Background: The severe morbidity and mortality associated with bone marrow transplantation (BMT) is caused by uninhibited immune responses to alloantigen and suppressed immune responses to pathogens. Vasoactive Intestinal Peptide (VIP) is an immunomodulatory neuropeptide produced by T-cells and nerve fibers in peripheral lymphoid organs that suppresses immune responses by induction of tolerogenic dendritic cells. In order to determine the immunoregulatory effects of VIP, we examined T-cell immune responses to allo- and viral-antigens in VIP knockout (KO) mice and mouse BMT recipients of hematopoietic cells from VIP KO donors.
Methods: VIP KO mice and VIP WT littermates were infected with lethal or sub-lethal doses (5 × 104− 5 × 105 PFU) of murine cytomegalovirus (mCMV) and the T-cell response to viral antigen was measured by flow cytometry for mCMV peptide-MHC class 1-tetramer+ CD8+ T-cells. We transplanted 5 × 106 BM plus 1 × 106 splenocytes (SP) either from VIP KO or VIP WT donors in an C57BL/6 to F1(BL/6 × Balb/c) allo-BMT model and assessed survival, GvHD, donor T-cell expansion, chimerism, and response to mCMV vaccination and mCMV infection.
Results: B-cell, αβ and γδ T-cell, CD8+ T-cell, CD11b+ myeloid cell, and dendritic cell numbers were equivalent between VIP KO and WT mice, while VIP KO mice had higher number of CD4+ and CD4+CD62L+CD25+ T-cells. Non-transplanted VIP KO mice survived mCMV infection better compared to VIP WT, with a brisker anti-viral T-cell response in the blood. In the allogeneic BMT setting, recipients of VIP KO BM plus VIP KO SP had more weight loss and lower (40%) 100 day post-transplant survival compared to the recipients of VIP KO BM plus WT SP (80% survival), recipients of WT BM plus KO SP (100% survival), and recipients of WT BM plus WT SP (80% survival). Recipients of VIP KO grafts had a significantly greater anti-mCMV response that peaked four days earlier than the tetramer response of mice transplanted with WT cells. This increased anti-viral response to vaccination correlated with a greater and more rapid T-cell response to secondary viral challenge.

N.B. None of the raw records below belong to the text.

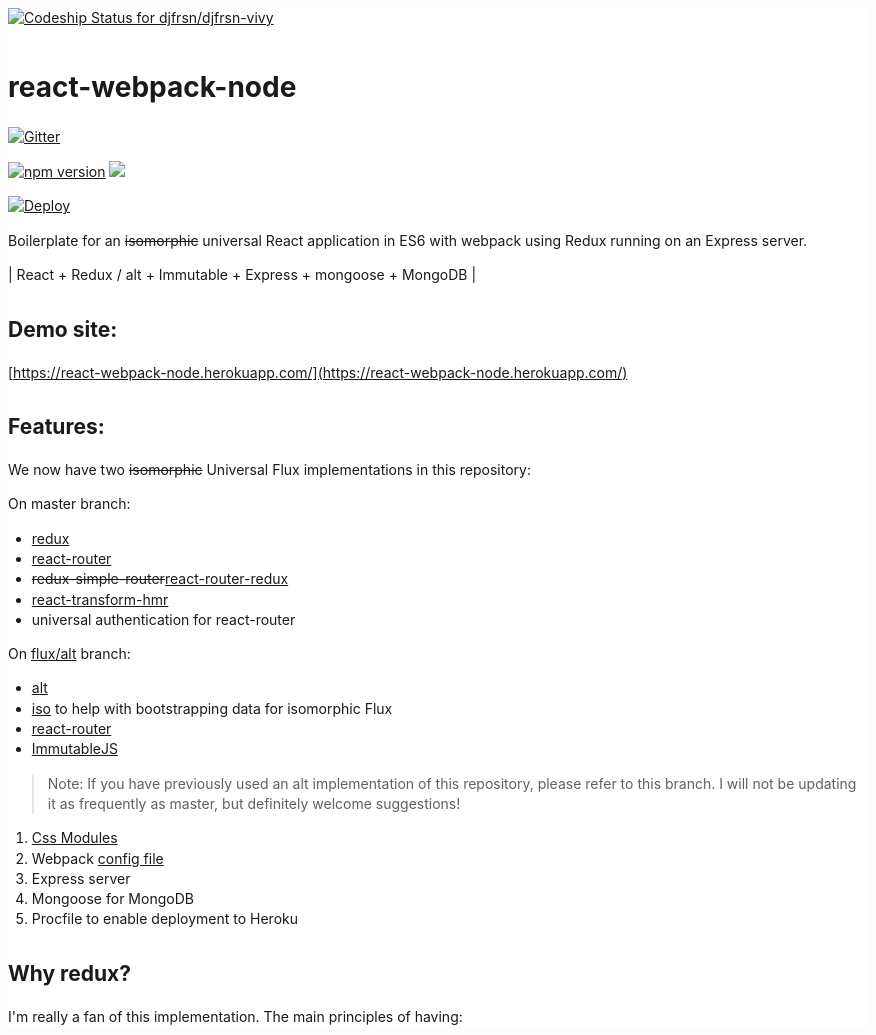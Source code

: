 [ ![Codeship Status for djfrsn/djfrsn-vivy](https://codeship.com/projects/cb5e7d70-b1ef-0133-ef64-66cd7c0bebc3/status?branch=master)](https://codeship.com/projects/133187)

# react-webpack-node

[![Gitter](https://badges.gitter.im/Join%20Chat.svg)](https://gitter.im/choonkending/react-webpack-node?utm_source=badge&utm_medium=badge&utm_campaign=pr-badge&utm_content=badge)

[![npm version](https://badge.fury.io/js/react-webpack-node.svg)](http://badge.fury.io/js/react-webpack-node)
<img href="https://gratipay.com/~choonkending/" src="https://img.shields.io/gratipay/choonkending.svg">

[![Deploy](https://www.herokucdn.com/deploy/button.png)](https://heroku.com/deploy)

Boilerplate for an ~~isomorphic~~ universal React application in ES6 with webpack using Redux running on an Express server.

| React + Redux / alt + Immutable + Express + mongoose + MongoDB |

## Demo site:

[https://react-webpack-node.herokuapp.com/](https://react-webpack-node.herokuapp.com/)

## Features:
We now have two ~~isomorphic~~ Universal Flux implementations in this repository:

On master branch:
 - [redux](https://github.com/rackt/redux)
 - [react-router](https://github.com/rackt/react-router)
 - ~~redux-simple-router~~[react-router-redux](https://github.com/rackt/react-router-redux)
 - [react-transform-hmr](https://github.com/gaearon/react-transform-hmr)
 - universal authentication for react-router

On [flux/alt](https://github.com/choonkending/react-webpack-node/tree/flux/alt) branch:
 - [alt](https://github.com/goatslacker/alt)
 - [iso](https://github.com/goatslacker/iso) to help with bootstrapping data for isomorphic Flux
 - [react-router](https://github.com/rackt/react-router)
 - [ImmutableJS](https://github.com/facebook/immutable-js)

> Note: If you have previously used an alt implementation of this repository, please refer to this branch. I will not be updating it as frequently as master, but definitely welcome suggestions!

1. [Css Modules](https://github.com/webpack/css-loader#css-modules)
2. Webpack [config file](https://github.com/choonkending/react-webpack-node/blob/master/webpack/webpack.config.prod.js)
3. Express server
4. Mongoose for MongoDB
5. Procfile to enable deployment to Heroku

## Why redux?
I'm really a fan of this implementation. The main principles of having:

Conclusions: These experiments suggest that the absence of all VIP in the body, or the absence of VIP in a transplanted immune system, enhances anti-viral immunity and allo-immune responses. Modulation of the VIP pathway is a novel method to regulate post-transplant immunity.
Disclosure: No relevant conflicts of interest to declare.